A transcript of the speech can be found below and a video can be found here.
“Mr. Vice President, you have fulfilled your duties as President of the Senate tonight with distinction, and we all appreciate it.
“I thought about changing my mind and not speaking tonight given the lateness of the hour, and I know all of my colleagues would have appreciated that greatly, but I felt it was necessary to speak, because I want the American people, particularly my constituents in Ohio, to see that we will not be intimidated, that we will not be disrupted from our work, that here in the citadel of democracy we will continue to do the work of the people. Mob rule is not going to prevail here. Now, let’s face it, we did not reclaim this chamber tonight. Brave and selfless law enforcement officers stood in the breach and ensured that the citadel of democracy would be protected, and that we would be defended. And we are deeply grateful for that, as is the nation.
“I’ve listened carefully to the comments of my colleagues and I’ve listened over the past couple of weeks as this issue has been discussed, and I tell you, for me, it’s not a hard decision. I stand with the Constitution. I stand with what the Constitution makes clear -- the people and the states hold the power here, not us. My oath to the Constitution and my reverence for our democratic principles make it easy for me to confirm these state certifications. By the way, I opposed this process some 15 years ago when some Democrats chose to object to the electors from my home state of Ohio after the 2004 elections. I opposed it then and I oppose it now. I said at the time, ‘Congress must not thwart the will of the people.’ That’s what we would be doing.
Let’s assume for a moment that those who object to the certifications are right, that the Constitution intended that a bare majority of members of Congress could circumvent the states that have chosen to certify the popular votes of their own citizens. I ask the objectors to think about the precedent that would be set if we were to do that. What if the majority in the House and the Senate was of the other party when a presidential candidate of our party came through a close presidential election? Would you want a Congress controlled by the Democrats to play the role you now intend for us?
“It is asking Congress to substitute its judgment for the judgment of the voters. And its judgment for the judgment of the states that certified the results. And even forgetting the dangerous precedent that would be set, what would be the basis for objecting in this election? Look, I voted for President Trump. I supported him because I believe the Trump administration’s policies are better for Ohio and for the country. And I supported the Trump campaign’s right to pursue recounts -- they had every right to do it -- and legal challenges. I agree that there were instances of fraud and irregularities in the 2020 elections.

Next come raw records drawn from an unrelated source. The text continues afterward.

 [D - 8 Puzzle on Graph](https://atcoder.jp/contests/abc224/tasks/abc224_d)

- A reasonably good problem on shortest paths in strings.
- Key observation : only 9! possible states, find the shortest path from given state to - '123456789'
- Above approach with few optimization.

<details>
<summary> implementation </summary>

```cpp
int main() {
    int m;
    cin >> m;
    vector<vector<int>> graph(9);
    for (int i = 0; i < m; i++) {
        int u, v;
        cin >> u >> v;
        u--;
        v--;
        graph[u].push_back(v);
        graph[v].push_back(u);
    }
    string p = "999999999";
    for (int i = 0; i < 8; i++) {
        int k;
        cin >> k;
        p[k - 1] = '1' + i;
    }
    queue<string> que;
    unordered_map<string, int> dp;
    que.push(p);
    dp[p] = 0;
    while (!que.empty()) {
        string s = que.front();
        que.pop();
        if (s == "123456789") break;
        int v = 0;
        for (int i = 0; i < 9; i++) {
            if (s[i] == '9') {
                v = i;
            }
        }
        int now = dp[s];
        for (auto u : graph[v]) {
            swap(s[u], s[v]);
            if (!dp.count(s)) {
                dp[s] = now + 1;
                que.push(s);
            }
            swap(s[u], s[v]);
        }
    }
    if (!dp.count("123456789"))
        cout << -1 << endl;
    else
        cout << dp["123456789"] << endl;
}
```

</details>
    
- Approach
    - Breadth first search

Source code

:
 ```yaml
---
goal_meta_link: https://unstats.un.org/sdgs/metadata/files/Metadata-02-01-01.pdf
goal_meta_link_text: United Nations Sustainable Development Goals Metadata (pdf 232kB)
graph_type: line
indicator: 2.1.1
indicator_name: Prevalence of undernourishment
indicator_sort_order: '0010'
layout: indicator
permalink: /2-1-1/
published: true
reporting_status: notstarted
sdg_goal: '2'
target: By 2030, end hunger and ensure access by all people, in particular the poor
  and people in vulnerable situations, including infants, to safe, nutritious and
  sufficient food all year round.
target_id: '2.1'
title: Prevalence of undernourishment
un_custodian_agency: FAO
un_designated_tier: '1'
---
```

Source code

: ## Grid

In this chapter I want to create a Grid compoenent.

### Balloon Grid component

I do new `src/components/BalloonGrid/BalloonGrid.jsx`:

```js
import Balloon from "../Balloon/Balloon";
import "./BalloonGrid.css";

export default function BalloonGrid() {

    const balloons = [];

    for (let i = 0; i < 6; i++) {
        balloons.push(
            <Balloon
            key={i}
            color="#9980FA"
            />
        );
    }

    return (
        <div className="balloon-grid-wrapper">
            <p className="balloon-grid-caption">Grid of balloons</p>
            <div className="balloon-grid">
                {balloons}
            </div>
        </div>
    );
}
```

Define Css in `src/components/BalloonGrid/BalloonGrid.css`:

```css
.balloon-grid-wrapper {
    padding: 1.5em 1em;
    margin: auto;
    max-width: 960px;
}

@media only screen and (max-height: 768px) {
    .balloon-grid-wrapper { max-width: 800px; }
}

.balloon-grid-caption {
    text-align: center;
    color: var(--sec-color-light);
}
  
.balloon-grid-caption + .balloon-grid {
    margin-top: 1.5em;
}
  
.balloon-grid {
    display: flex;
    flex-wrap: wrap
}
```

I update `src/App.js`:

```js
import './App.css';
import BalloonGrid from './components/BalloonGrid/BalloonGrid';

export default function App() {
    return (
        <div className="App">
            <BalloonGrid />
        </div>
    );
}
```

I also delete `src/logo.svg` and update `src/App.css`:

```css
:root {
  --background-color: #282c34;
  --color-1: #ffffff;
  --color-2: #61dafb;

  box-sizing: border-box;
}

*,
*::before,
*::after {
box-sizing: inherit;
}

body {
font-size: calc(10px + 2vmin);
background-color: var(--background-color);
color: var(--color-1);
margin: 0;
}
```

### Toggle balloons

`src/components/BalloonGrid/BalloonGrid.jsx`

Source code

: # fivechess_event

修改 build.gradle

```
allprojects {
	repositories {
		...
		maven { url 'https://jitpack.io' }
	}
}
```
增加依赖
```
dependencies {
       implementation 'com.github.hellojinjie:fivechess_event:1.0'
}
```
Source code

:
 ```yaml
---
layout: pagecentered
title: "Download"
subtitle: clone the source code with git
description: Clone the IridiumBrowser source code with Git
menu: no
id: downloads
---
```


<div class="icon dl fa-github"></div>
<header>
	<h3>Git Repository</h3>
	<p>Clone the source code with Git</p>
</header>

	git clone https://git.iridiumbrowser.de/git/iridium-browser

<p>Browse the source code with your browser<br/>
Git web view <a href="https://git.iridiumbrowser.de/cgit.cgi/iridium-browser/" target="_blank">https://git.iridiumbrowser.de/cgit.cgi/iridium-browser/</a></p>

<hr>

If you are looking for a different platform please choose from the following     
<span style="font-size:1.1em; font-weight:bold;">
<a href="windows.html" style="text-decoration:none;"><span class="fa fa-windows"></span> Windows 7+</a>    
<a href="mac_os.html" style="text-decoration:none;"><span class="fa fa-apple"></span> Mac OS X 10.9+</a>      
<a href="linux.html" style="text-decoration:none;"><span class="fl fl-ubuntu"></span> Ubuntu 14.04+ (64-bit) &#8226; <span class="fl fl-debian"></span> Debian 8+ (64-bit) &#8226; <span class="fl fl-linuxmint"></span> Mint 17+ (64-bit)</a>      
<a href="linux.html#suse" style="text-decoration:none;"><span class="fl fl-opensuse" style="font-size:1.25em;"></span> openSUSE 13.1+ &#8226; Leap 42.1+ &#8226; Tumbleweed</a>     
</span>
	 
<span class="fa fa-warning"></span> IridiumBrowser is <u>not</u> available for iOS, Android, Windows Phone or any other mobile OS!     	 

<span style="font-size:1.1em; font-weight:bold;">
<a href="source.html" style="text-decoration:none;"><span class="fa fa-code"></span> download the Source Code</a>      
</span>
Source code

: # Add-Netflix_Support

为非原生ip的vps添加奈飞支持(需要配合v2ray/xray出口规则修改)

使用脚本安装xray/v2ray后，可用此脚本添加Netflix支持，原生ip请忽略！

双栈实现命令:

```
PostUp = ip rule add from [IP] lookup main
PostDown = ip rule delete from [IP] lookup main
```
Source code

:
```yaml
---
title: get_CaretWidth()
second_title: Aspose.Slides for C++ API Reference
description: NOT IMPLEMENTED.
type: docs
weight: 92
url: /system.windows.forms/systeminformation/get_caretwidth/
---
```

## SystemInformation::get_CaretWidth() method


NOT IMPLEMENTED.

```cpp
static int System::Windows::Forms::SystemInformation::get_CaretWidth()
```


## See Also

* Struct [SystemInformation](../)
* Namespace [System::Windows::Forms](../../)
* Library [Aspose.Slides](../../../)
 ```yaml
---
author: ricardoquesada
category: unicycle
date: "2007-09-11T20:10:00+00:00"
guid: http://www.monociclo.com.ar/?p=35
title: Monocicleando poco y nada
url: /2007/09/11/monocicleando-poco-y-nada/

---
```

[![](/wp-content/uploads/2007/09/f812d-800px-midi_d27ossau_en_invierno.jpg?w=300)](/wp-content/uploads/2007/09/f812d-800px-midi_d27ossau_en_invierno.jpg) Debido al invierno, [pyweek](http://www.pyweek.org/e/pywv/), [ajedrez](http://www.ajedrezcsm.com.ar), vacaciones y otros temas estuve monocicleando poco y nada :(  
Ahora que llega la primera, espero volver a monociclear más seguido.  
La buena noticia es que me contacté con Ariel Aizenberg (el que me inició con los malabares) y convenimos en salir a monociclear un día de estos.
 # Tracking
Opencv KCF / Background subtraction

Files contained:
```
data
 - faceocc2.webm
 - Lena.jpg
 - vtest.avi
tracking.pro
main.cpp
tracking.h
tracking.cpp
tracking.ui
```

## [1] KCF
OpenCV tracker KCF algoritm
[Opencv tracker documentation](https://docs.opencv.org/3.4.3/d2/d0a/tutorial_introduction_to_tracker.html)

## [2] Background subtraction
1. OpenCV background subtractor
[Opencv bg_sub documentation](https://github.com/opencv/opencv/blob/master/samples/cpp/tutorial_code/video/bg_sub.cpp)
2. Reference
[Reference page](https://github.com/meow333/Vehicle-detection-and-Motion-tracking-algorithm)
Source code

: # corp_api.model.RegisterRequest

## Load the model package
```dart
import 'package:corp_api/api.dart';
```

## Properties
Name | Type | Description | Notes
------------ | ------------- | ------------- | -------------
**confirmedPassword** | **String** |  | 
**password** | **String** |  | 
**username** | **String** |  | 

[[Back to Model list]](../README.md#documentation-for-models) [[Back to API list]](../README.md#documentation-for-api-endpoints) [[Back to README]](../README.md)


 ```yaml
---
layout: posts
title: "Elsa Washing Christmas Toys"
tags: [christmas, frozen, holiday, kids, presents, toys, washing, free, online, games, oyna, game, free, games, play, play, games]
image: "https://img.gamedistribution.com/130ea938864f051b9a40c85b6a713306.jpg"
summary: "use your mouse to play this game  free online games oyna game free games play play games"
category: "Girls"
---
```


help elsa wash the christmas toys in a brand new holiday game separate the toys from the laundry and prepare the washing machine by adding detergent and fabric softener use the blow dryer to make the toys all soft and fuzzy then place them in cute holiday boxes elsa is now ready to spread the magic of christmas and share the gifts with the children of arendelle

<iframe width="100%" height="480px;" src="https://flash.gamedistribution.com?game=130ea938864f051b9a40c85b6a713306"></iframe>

I think we all do. And by the way, there’s fraud and irregularities in every presidential election. But it is also true that after two months of recounts and legal challenges, not a single state recount changed the result. And of the dozens of lawsuits filed, not one found evidence of fraud or irregularities widespread enough to change the result of the election. This was the finding of numerous Republican-appointed judges and the Trump administration’s own Department of Justice.
“Every state has now weighed in and chosen to certify its electoral slate based on the popular vote, as set out in the Constitution. I understand that many Americans who would never storm this Capitol don’t trust the integrity of the 2020 election, don’t think the states should have certified, don’t think we should have accepted the results from the states, and are insisting on more transparency and accountability. In the 2016 elections, lest we forget, many Democrats objected to the results and distrusted the election. I challenge my colleagues on both sides of the aisle to listen but also to do our part to try to restore faith in our elections.
“Mr. President, we should all work to improve the integrity of the electoral system and the confidence of the American people in this bedrock of our great democratic republic. Today I’ll do my constitutional duty and oppose these efforts to reject the state-certified results and tomorrow in the wake of this attack on the Capitol, the pandemic that engulfs us, and other national challenges, let’s work together for the people.”